Task prompt: Copy all lines of the listing that include the string "from".

-*-

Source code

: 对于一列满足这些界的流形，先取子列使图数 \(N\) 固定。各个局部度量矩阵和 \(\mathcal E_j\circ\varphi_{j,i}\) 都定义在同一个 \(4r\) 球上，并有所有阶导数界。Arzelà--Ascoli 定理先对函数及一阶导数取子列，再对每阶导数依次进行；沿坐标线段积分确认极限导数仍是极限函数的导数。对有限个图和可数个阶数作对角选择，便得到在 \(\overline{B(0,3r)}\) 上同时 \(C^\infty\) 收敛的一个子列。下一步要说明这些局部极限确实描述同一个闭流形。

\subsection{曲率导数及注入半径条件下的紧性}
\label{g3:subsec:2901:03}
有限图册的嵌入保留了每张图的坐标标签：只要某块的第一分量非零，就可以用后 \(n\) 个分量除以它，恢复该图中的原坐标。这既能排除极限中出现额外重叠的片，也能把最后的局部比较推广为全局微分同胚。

-*-

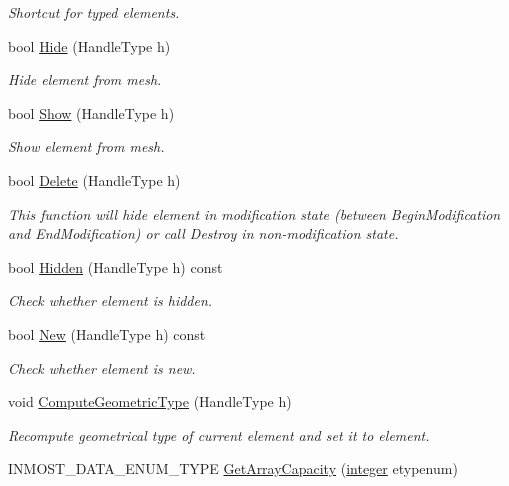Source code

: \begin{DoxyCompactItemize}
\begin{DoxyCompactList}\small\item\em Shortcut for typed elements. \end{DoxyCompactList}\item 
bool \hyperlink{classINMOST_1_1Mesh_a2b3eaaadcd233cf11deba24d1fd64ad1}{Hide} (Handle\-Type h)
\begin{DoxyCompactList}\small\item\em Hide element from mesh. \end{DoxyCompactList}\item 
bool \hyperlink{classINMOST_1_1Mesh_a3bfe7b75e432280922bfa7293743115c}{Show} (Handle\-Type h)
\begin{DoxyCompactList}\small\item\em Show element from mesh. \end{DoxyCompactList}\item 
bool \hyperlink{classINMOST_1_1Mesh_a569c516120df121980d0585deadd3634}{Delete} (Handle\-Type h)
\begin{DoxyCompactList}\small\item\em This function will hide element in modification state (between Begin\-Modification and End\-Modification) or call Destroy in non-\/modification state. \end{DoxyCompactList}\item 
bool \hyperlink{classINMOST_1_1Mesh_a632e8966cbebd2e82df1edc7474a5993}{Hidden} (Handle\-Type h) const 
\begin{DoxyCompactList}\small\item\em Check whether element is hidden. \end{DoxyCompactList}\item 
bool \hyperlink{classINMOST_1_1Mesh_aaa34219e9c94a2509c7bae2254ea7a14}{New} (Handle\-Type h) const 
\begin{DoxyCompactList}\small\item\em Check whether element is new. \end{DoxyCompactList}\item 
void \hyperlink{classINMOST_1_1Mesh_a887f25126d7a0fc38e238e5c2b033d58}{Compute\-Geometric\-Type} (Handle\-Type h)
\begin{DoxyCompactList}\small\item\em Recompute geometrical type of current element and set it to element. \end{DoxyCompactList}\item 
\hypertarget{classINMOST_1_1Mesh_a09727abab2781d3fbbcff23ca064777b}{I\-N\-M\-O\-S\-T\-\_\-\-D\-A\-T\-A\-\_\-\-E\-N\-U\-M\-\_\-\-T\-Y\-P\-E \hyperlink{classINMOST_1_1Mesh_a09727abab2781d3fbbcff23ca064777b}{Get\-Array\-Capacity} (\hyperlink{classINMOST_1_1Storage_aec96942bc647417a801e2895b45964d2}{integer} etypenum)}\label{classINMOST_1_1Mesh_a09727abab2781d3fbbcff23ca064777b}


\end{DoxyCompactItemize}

-*-

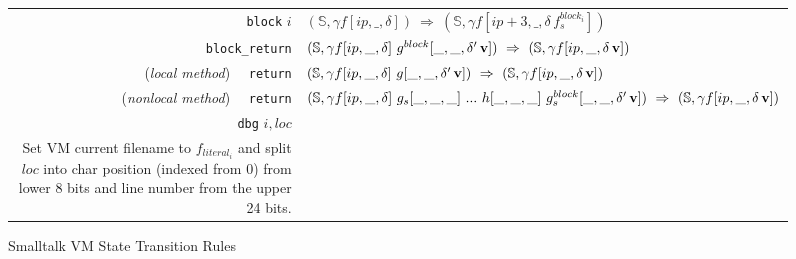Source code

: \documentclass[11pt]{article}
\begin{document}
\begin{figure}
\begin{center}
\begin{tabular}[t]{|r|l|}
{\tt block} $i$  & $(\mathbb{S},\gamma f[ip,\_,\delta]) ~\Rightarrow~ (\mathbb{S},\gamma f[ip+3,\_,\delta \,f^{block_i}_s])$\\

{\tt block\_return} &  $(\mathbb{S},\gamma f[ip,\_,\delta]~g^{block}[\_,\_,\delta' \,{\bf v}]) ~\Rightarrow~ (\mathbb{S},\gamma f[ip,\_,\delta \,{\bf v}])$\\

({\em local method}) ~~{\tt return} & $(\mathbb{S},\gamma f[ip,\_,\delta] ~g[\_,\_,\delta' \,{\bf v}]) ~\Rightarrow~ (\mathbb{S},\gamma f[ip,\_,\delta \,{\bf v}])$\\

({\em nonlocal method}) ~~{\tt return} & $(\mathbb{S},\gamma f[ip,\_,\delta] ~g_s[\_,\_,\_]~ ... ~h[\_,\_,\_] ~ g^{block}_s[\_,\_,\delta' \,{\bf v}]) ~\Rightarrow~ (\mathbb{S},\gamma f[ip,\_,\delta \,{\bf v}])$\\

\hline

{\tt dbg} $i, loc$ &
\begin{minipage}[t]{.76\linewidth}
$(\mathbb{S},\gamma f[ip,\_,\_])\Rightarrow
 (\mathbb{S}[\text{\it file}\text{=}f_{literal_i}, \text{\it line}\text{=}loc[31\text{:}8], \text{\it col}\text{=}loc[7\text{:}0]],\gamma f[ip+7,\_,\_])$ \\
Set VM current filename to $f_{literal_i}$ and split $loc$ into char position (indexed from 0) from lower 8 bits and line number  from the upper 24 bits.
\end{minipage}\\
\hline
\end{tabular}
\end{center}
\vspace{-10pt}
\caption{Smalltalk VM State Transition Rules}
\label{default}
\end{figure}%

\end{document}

-*-

Task solution:
\begin{DoxyCompactList}\small\item\em Hide element from mesh. \end{DoxyCompactList}\item 
\begin{DoxyCompactList}\small\item\em Show element from mesh. \end{DoxyCompactList}\item 
Set VM current filename to $f_{literal_i}$ and split $loc$ into char position (indexed from 0) from lower 8 bits and line number  from the upper 24 bits.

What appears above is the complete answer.